One piece of news in Sanger’s book, which was the lead story in last Sunday’s Times, demonstrates the highly tenuous nature of  relations between the United States and Iran. According to Sanger, last year Mr. Bush declined a request for American assistance in an attack that Israel was planning on Iran’s nuclear facilities. Israel had asked Bush for a number of special bunker-busting bombs – and it wanted American permission to overfly Iraq, which is the shortest route between Israel and Iran.

I would guess the story came from the Israelis – who probably want Iran to believe that Israel is seriously considering such an attack. And the report was likely confirmed by the Pentagon – where both the top generals – and Secretary of Defense Robert Gates – are strongly opposed to bombing Iran. Whether America was complicit or not, they believe an attack by Israel on Iran would almost certainly drag the United States into a third Middle East War.
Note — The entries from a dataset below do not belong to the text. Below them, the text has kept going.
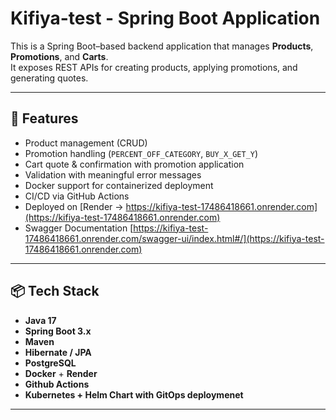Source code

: # Kifiya-test - Spring Boot Application

This is a Spring Boot–based backend application that manages **Products**, **Promotions**, and **Carts**.  
It exposes REST APIs for creating products, applying promotions, and generating quotes.

---

## 🚀 Features
- Product management (CRUD)
- Promotion handling (`PERCENT_OFF_CATEGORY`, `BUY_X_GET_Y`)
- Cart quote & confirmation with promotion application
- Validation with meaningful error messages
- Docker support for containerized deployment
- CI/CD via GitHub Actions
- Deployed on [Render -> https://kifiya-test-17486418661.onrender.com](https://kifiya-test-17486418661.onrender.com)
- Swagger Documentation [https://kifiya-test-17486418661.onrender.com/swagger-ui/index.html#/](https://kifiya-test-17486418661.onrender.com)
---

## 📦 Tech Stack
- **Java 17**
- **Spring Boot 3.x**
- **Maven**
- **Hibernate / JPA**
- **PostgreSQL**
- **Docker** + **Render**
- **Github Actions**
- **Kubernetes + Helm Chart with GitOps deploymenet**

---


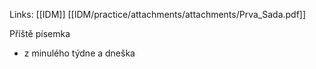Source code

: Links: [[IDM]]
[[IDM/practice/attachments/attachments/Prva_Sada.pdf]]


Příště písemka 
- z minulého týdne a dneška 
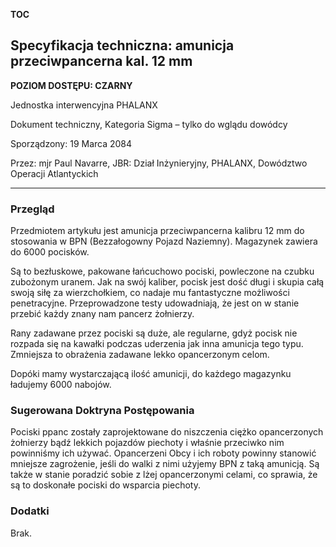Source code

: __TOC__

## Specyfikacja techniczna: amunicja przeciwpancerna kal. 12 mm

**POZIOM DOSTĘPU: CZARNY**

Jednostka interwencyjna PHALANX

Dokument techniczny, Kategoria Sigma – tylko do wglądu dowódcy

Sporządzony: 19 Marca 2084

Przez: mjr Paul Navarre, JBR: Dział Inżynieryjny, PHALANX, Dowództwo
Operacji Atlantyckich

------------------------------------------------------------------------

### Przegląd

Przedmiotem artykułu jest amunicja przeciwpancerna kalibru 12 mm do
stosowania w BPN (Bezzałogowny Pojazd Naziemny). Magazynek zawiera do
6000 pocisków.

Są to bezłuskowe, pakowane łańcuchowo pociski, powleczone na czubku
zubożonym uranem. Jak na swój kaliber, pocisk jest dość długi i skupia
całą swoją siłę za wierzchołkiem, co nadaje mu fantastyczne możliwości
penetracyjne. Przeprowadzone testy udowadniają, że jest on w stanie
przebić każdy znany nam pancerz żołnierzy.

Rany zadawane przez pociski są duże, ale regularne, gdyż pocisk nie
rozpada się na kawałki podczas uderzenia jak inna amunicja tego typu.
Zmniejsza to obrażenia zadawane lekko opancerzonym celom.

Dopóki mamy wystarczającą ilość amunicji, do każdego magazynku ładujemy
6000 nabojów.

### Sugerowana Doktryna Postępowania

Pociski ppanc zostały zaprojektowane do niszczenia ciężko opancerzonych
żołnierzy bądź lekkich pojazdów piechoty i właśnie przeciwko nim
powinniśmy ich używać. Opancerzeni Obcy i ich roboty powinny stanowić
mniejsze zagrożenie, jeśli do walki z nimi użyjemy BPN z taką amunicją.
Są także w stanie poradzić sobie z lżej opancerzonymi celami, co
sprawia, że są to doskonałe pociski do wsparcia piechoty.

### Dodatki

Brak.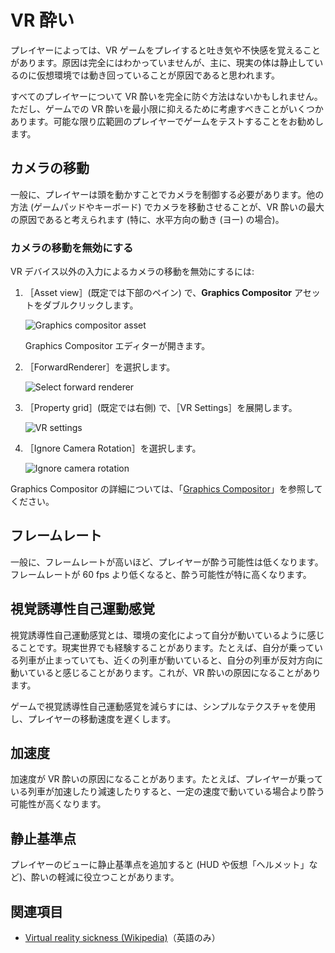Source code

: # VR 酔い

プレイヤーによっては、VR ゲームをプレイすると吐き気や不快感を覚えることがあります。原因は完全にはわかっていませんが、主に、現実の体は静止しているのに仮想環境では動き回っていることが原因であると思われます。

すべてのプレイヤーについて VR 酔いを完全に防ぐ方法はないかもしれません。ただし、ゲームでの VR 酔いを最小限に抑えるために考慮すべきことがいくつかあります。可能な限り広範囲のプレイヤーでゲームをテストすることをお勧めします。

## カメラの移動

一般に、プレイヤーは頭を動かすことでカメラを制御する必要があります。他の方法 (ゲームパッドやキーボード) でカメラを移動させることが、VR 酔いの最大の原因であると考えられます (特に、水平方向の動き (ヨー) の場合)。

### カメラの移動を無効にする

VR デバイス以外の入力によるカメラの移動を無効にするには:

1. ［Asset view］(既定では下部のペイン) で、**Graphics Compositor** アセットをダブルクリックします。

    ![Graphics compositor asset](../graphics/graphics-compositor/media/graphics-compositor-asset.png)

    Graphics Compositor エディターが開きます。

2. ［ForwardRenderer］を選択します。

    ![Select forward renderer](media/select-forward-renderer.png)

3. ［Property grid］(既定では右側) で、［VR Settings］を展開します。

    ![VR settings](media/vr-settings.png)

4. ［Ignore Camera Rotation］を選択します。

    ![Ignore camera rotation](media/ignore-camera-rotation.png)

Graphics Compositor の詳細については、「[Graphics Compositor](../graphics/graphics-compositor/index.md)」を参照してください。

## フレームレート

一般に、フレームレートが高いほど、プレイヤーが酔う可能性は低くなります。フレームレートが 60 fps より低くなると、酔う可能性が特に高くなります。

## 視覚誘導性自己運動感覚

視覚誘導性自己運動感覚とは、環境の変化によって自分が動いているように感じることです。現実世界でも経験することがあります。たとえば、自分が乗っている列車が止まっていても、近くの列車が動いていると、自分の列車が反対方向に動いていると感じることがあります。これが、VR 酔いの原因になることがあります。

ゲームで視覚誘導性自己運動感覚を減らすには、シンプルなテクスチャを使用し、プレイヤーの移動速度を遅くします。

## 加速度

加速度が VR 酔いの原因になることがあります。たとえば、プレイヤーが乗っている列車が加速したり減速したりすると、一定の速度で動いている場合より酔う可能性が高くなります。

## 静止基準点

プレイヤーのビューに静止基準点を追加すると (HUD や仮想「ヘルメット」など)、酔いの軽減に役立つことがあります。

## 関連項目

* [Virtual reality sickness (Wikipedia)](https://en.wikipedia.org/wiki/Virtual_reality_sickness)（英語のみ）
While The Inheritance doesn’t rehash the Iraq War, the thesis of the Sanger book is that total preoccupation with Iraq created or seriously aggravated the several major crises now primed to explode on the new Obama administration.

In addition to the Iranian nuclear threat, Iraq is far from resolved. The Taliban is growing stronger again in Afghanistan. Al Qaeda is operating freely in the tribal areas between Afghanistan and Pakistan, and Pakistan itself very shaky. The North Korean nuclear threat has increased under the Bush watch. And, of course, we have seen in the bloody scenes from Gaza that the Israeli-Palestinian struggle has taken another dramatic turn for the worse, largely because of American neglect.

In summing up, Sanger writes that Bush’s foreign policy "…has left us less admired by our allies, less feared by our enemies, and less capable of convincing the rest of the world that our economic and political model is worthy of emulation."

Even if there weren’t a global economic crisis to address, for all its talent and best intentions, the Obama administration faces huge national security challenges. And while we all fervently hope the new President will  be able to prevent another great depression – and avoid still more war – a failure on either front could well be the true legacy of the Bush administration.